Zur Orientierung für Menschen mit Behinderungen

30.08.2020

Lebensretter in Schöneberg

Christine Bitterwolf Ist die Deutsche Lebens-Rettungs-Gesellschaft e.V. nicht hauptsächlich am Wasser zuständig? Ihre Hauptaufgabe ist es, Menschen vor dem Ertrinken zu retten. In Schöneberg gibt es nun bestimmt kein Gewässer, in dem man ertrinken kann. Was machen also die Schöneberger Lebensretter?

Die Rettungstation Schildhorn. Foto: DLRG

Sie helfen an der Havel, sie geben Schwimmunterricht und sie arbeiten, wenn es nötig ist, auch beim Katastrophenschutz mit.

Die DLRG Berlin hat zurzeit fast 13.000 Mitglieder und 26 Wasserrettungsstationen. Sie ist in 16 Bezirke aufgeteilt und einer davon ist Schöneberg. Die DLRG Schöneberg ist mit etwa 1.400 Mitgliedern einer der mitgliederstärksten Bezirke in Berlin. Die Mitglieder kommen aus allen gesellschaftlichen Gruppen. Dabei sind Schüler und Rentner, Handwerker, aber auch viele Mitarbeiter aus dem öffentlichen Dienst, dazu gehören auch 40 % der Mitglieder unserer Bezirksverordnetenversammlung (BVV), darunter alle Stadträte. Die meisten sind natürlich nur zahlende Mitglieder, die die DLRG durch ihre Beiträge und Spenden unterstützen. Doch über 60 Mitglieder arbeiten aktiv im Verein mit.

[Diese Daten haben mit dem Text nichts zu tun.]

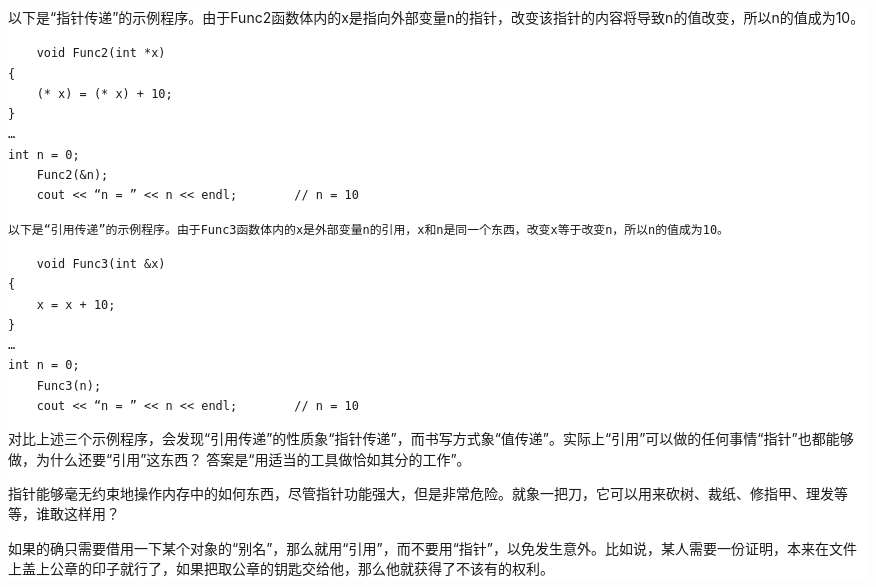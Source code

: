 以下是“指针传递”的示例程序。由于Func2函数体内的x是指向外部变量n的指针，改变该指针的内容将导致n的值改变，所以n的值成为10。

```
	void Func2(int *x)
{
	(* x) = (* x) + 10;
}
…
int n = 0;
	Func2(&n);
	cout << “n = ” << n << endl;		// n = 10
```

	以下是“引用传递”的示例程序。由于Func3函数体内的x是外部变量n的引用，x和n是同一个东西，改变x等于改变n，所以n的值成为10。
	
```
	void Func3(int &x)
{
	x = x + 10;
}
…
int n = 0;
	Func3(n);
	cout << “n = ” << n << endl;		// n = 10
```
	
对比上述三个示例程序，会发现“引用传递”的性质象“指针传递”，而书写方式象“值传递”。实际上“引用”可以做的任何事情“指针”也都能够做，为什么还要“引用”这东西？
答案是“用适当的工具做恰如其分的工作”。

指针能够毫无约束地操作内存中的如何东西，尽管指针功能强大，但是非常危险。就象一把刀，它可以用来砍树、裁纸、修指甲、理发等等，谁敢这样用？
	
如果的确只需要借用一下某个对象的“别名”，那么就用“引用”，而不要用“指针”，以免发生意外。比如说，某人需要一份证明，本来在文件上盖上公章的印子就行了，如果把取公章的钥匙交给他，那么他就获得了不该有的权利。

Die DLRG versieht ihren Dienst bereits seit 1950 auf den Rettungsstellen Schildhorn und Kuhhorn an der Unterhavel. Auch in diesem Jahr haben ihre Mitglieder nach den Corona-Lockerungen im Mai wieder an jedem Wochenende den Wasserrettungsdienst übernommen.

Die DLRG arbeitet aber auch präventiv, sie will verhindern, dass Leute im Wasser gerettet werden müssen, dazu bietet sie Schwimmkurse an. Jeder, der Mitglied ist, kann davon profitieren. Normalerweise, und hoffentlich nach der Corona-Sperre auch wieder, steht der DLRG Schöneberg jede Woche für einige Stunden die Schwimmhalle im Sportzentrum am Sachsendamm zur Verfügung. Dort werden schon die Kinder ans Wasser gewöhnt und können dann ihr Seepferdchen machen und später die anderen Schwimmabzeichen bis hin zum Rettungsschwimmer. Die DLRG bietet offene Schwimmkurse an, d.h. man kann jederzeit beginnen, wenn ein Platz frei wird, und ist nicht gezwungen, die Prüfung nach einem bestimmten Zeitraum abzulegen, sondern es wird individuell trainiert entsprechend dem eigenen Entwicklungsstand.  Aber auch Erwachsene können hier Schwimmen lernen. Die Schöneberger Lebensretter nehmen sogar den Polizei-Schwimmern die erforderlichen Prüfungen ab.
Wer so herangeführt wird, bleibt oft in dem Verein und übernimmt später selbst Aufgaben als Schwimmlehrer oder Rettungsschwimmer.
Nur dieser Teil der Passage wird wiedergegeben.